[Collected data]
*** Begin section ***
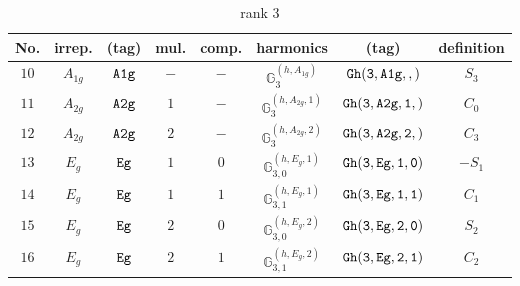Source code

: \documentclass[fleqn,8pt]{jsarticle}
\begin{document}
\begin{table}[ht!]
\begin{center}
\caption{rank 3}
\renewcommand{\arraystretch}{1.3}
\begin{tabular}{cccccccc} \hline \hline
No. & irrep. & (tag) & mul. & comp. & harmonics & (tag) & definition \\ \hline
$ 10 $ & $ A_{1g} $ & $ {\tt A1g} $ & $ - $ & $ - $ & $ \mathbb{G}_{3}^{(h,A_{1g})} $ & $ {\tt Gh(3,A1g,,)} $ & $ S_{3} $ \\
$ 11 $ & $ A_{2g} $ & $ {\tt A2g} $ & $ 1 $ & $ - $ & $ \mathbb{G}_{3}^{(h,A_{2g},1)} $ & $ {\tt Gh(3,A2g,1,)} $ & $ C_{0} $ \\
$ 12 $ & $ A_{2g} $ & $ {\tt A2g} $ & $ 2 $ & $ - $ & $ \mathbb{G}_{3}^{(h,A_{2g},2)} $ & $ {\tt Gh(3,A2g,2,)} $ & $ C_{3} $ \\
$ 13 $ & $ E_{g} $ & $ {\tt Eg} $ & $ 1 $ & $ 0 $ & $ \mathbb{G}_{3,0}^{(h,E_{g},1)} $ & $ {\tt Gh(3,Eg,1,0)} $ & $ - S_{1} $ \\
$ 14 $ & $ E_{g} $ & $ {\tt Eg} $ & $ 1 $ & $ 1 $ & $ \mathbb{G}_{3,1}^{(h,E_{g},1)} $ & $ {\tt Gh(3,Eg,1,1)} $ & $ C_{1} $ \\
$ 15 $ & $ E_{g} $ & $ {\tt Eg} $ & $ 2 $ & $ 0 $ & $ \mathbb{G}_{3,0}^{(h,E_{g},2)} $ & $ {\tt Gh(3,Eg,2,0)} $ & $ S_{2} $ \\
$ 16 $ & $ E_{g} $ & $ {\tt Eg} $ & $ 2 $ & $ 1 $ & $ \mathbb{G}_{3,1}^{(h,E_{g},2)} $ & $ {\tt Gh(3,Eg,2,1)} $ & $ C_{2} $ \\
 \hline \hline
\end{tabular}
\end{center}
\end{table}
\end{document}
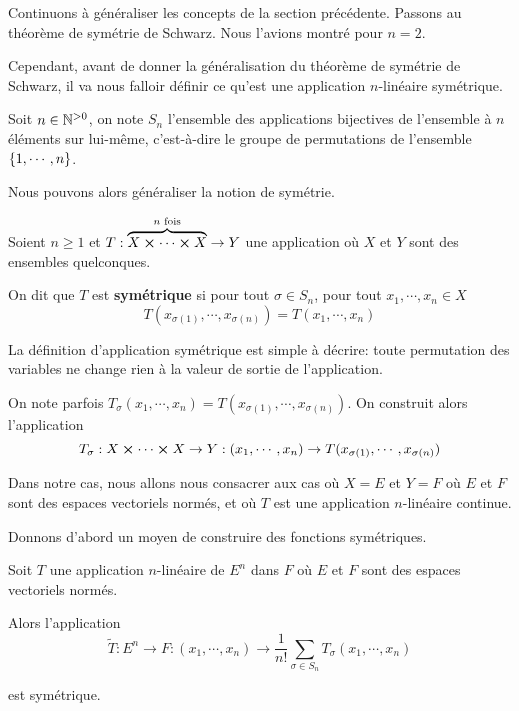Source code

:Continuons à généraliser les concepts de la section précédente. Passons au
théorème de symétrie de Schwarz. Nous l'avions montré pour $n = 2$.

Cependant, avant de donner la généralisation du théorème de symétrie de Schwarz,
il va nous falloir définir ce qu'est une application $n$-linéaire symétrique.

\begin{definition}
	Soit $n \in \mathbb{N}^{> 0}$, on note $S_{n}$ l'ensemble des applications
	bijectives de l'ensemble à $n$ éléments sur lui-même, c'est-à-dire le groupe
	de permutations de l'ensemble $\left\{ 1, \cdots, n \right\}$.
\end{definition}

Nous pouvons alors généraliser la notion de symétrie.

\begin{definition} 
	Soient $n \geq 1$ et $T : \overbrace{X \cross \cdots \cross X}^{n
	\text{ fois}} \rightarrow Y$ une application où $X$ et $Y$ sont des
	ensembles quelconques.

	On dit que $T$ est \textbf{symétrique} si
	pour tout $\sigma \in S_{n}$, pour tout $x_{1}, \cdots, x_{n} \in X$
	\begin{equation*}
		T(x_{\sigma(1)}, \cdots, x_{\sigma(n)}) = T(x_{1}, \cdots, x_{n})
	\end{equation*}
\end{definition}

La définition d'application symétrique est simple à décrire: toute permutation
des variables ne change rien à la valeur de sortie de l'application.

\begin{remarque}
	On note parfois $T_{\sigma} (x_{1}, \cdots, x_{n}) = T(x_{\sigma(1)},
	\cdots, x_{\sigma(n)})$. On construit alors l'application
	\begin{equation*}
		T_{\sigma} : X \cross \cdots \cross X \rightarrow Y : (x_{1},
		\cdots, x_{n}) \rightarrow T(x_{\sigma(1)}, \cdots, x_{\sigma(n)})
	\end{equation*}
\end{remarque}

Dans notre cas, nous allons nous consacrer aux cas où $X = E$ et $Y = F$ où $E$
et $F$ sont des espaces vectoriels normés, et où $T$ est une application $n$-linéaire continue.

Donnons d'abord un moyen de construire des fonctions symétriques.

\begin{proposition}
	Soit $T$ une application $n$-linéaire de $E^{n}$
	dans $F$ où $E$ et $F$ sont des espaces vectoriels normés.

	Alors l'application
	\begin{equation*}
		\tilde{T} : E^{n} \rightarrow F : (x_{1},
		\cdots, x_{n}) \rightarrow \frac{1}{n !} \sum_{\sigma \in S_{n}}
		T_{\sigma} (x_{1}, \cdots, x_{n})
	\end{equation*}

	est symétrique.
\end{proposition}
*** End section ***
# REQUIREMENT:
From the first line to the last, repeat the data above exactly and leave the pictures out.

# TASK OUTPUT:
Source code

: \documentclass[fleqn,8pt]{jsarticle}
\begin{document}
\begin{table}[ht!]
\begin{center}
\caption{rank 3}
\renewcommand{\arraystretch}{1.3}
\begin{tabular}{cccccccc} \hline \hline
No. & irrep. & (tag) & mul. & comp. & harmonics & (tag) & definition \\ \hline
$ 10 $ & $ A_{1g} $ & $ {\tt A1g} $ & $ - $ & $ - $ & $ \mathbb{G}_{3}^{(h,A_{1g})} $ & $ {\tt Gh(3,A1g,,)} $ & $ S_{3} $ \\
$ 11 $ & $ A_{2g} $ & $ {\tt A2g} $ & $ 1 $ & $ - $ & $ \mathbb{G}_{3}^{(h,A_{2g},1)} $ & $ {\tt Gh(3,A2g,1,)} $ & $ C_{0} $ \\
$ 12 $ & $ A_{2g} $ & $ {\tt A2g} $ & $ 2 $ & $ - $ & $ \mathbb{G}_{3}^{(h,A_{2g},2)} $ & $ {\tt Gh(3,A2g,2,)} $ & $ C_{3} $ \\
$ 13 $ & $ E_{g} $ & $ {\tt Eg} $ & $ 1 $ & $ 0 $ & $ \mathbb{G}_{3,0}^{(h,E_{g},1)} $ & $ {\tt Gh(3,Eg,1,0)} $ & $ - S_{1} $ \\
$ 14 $ & $ E_{g} $ & $ {\tt Eg} $ & $ 1 $ & $ 1 $ & $ \mathbb{G}_{3,1}^{(h,E_{g},1)} $ & $ {\tt Gh(3,Eg,1,1)} $ & $ C_{1} $ \\
$ 15 $ & $ E_{g} $ & $ {\tt Eg} $ & $ 2 $ & $ 0 $ & $ \mathbb{G}_{3,0}^{(h,E_{g},2)} $ & $ {\tt Gh(3,Eg,2,0)} $ & $ S_{2} $ \\
$ 16 $ & $ E_{g} $ & $ {\tt Eg} $ & $ 2 $ & $ 1 $ & $ \mathbb{G}_{3,1}^{(h,E_{g},2)} $ & $ {\tt Gh(3,Eg,2,1)} $ & $ C_{2} $ \\
 \hline \hline
\end{tabular}
\end{center}
\end{table}
\end{document}
Source code

:Continuons à généraliser les concepts de la section précédente. Passons au
théorème de symétrie de Schwarz. Nous l'avions montré pour $n = 2$.

Cependant, avant de donner la généralisation du théorème de symétrie de Schwarz,
il va nous falloir définir ce qu'est une application $n$-linéaire symétrique.

\begin{definition}
	Soit $n \in \mathbb{N}^{> 0}$, on note $S_{n}$ l'ensemble des applications
	bijectives de l'ensemble à $n$ éléments sur lui-même, c'est-à-dire le groupe
	de permutations de l'ensemble $\left\{ 1, \cdots, n \right\}$.
\end{definition}

Nous pouvons alors généraliser la notion de symétrie.

\begin{definition} 
	Soient $n \geq 1$ et $T : \overbrace{X \cross \cdots \cross X}^{n
	\text{ fois}} \rightarrow Y$ une application où $X$ et $Y$ sont des
	ensembles quelconques.

	On dit que $T$ est \textbf{symétrique} si
	pour tout $\sigma \in S_{n}$, pour tout $x_{1}, \cdots, x_{n} \in X$
	\begin{equation*}
		T(x_{\sigma(1)}, \cdots, x_{\sigma(n)}) = T(x_{1}, \cdots, x_{n})
	\end{equation*}
\end{definition}

La définition d'application symétrique est simple à décrire: toute permutation
des variables ne change rien à la valeur de sortie de l'application.

\begin{remarque}
	On note parfois $T_{\sigma} (x_{1}, \cdots, x_{n}) = T(x_{\sigma(1)},
	\cdots, x_{\sigma(n)})$. On construit alors l'application
	\begin{equation*}
		T_{\sigma} : X \cross \cdots \cross X \rightarrow Y : (x_{1},
		\cdots, x_{n}) \rightarrow T(x_{\sigma(1)}, \cdots, x_{\sigma(n)})
	\end{equation*}
\end{remarque}

Dans notre cas, nous allons nous consacrer aux cas où $X = E$ et $Y = F$ où $E$
et $F$ sont des espaces vectoriels normés, et où $T$ est une application $n$-linéaire continue.

Donnons d'abord un moyen de construire des fonctions symétriques.

\begin{proposition}
	Soit $T$ une application $n$-linéaire de $E^{n}$
	dans $F$ où $E$ et $F$ sont des espaces vectoriels normés.

	Alors l'application
	\begin{equation*}
		\tilde{T} : E^{n} \rightarrow F : (x_{1},
		\cdots, x_{n}) \rightarrow \frac{1}{n !} \sum_{\sigma \in S_{n}}
		T_{\sigma} (x_{1}, \cdots, x_{n})
	\end{equation*}

	est symétrique.
\end{proposition}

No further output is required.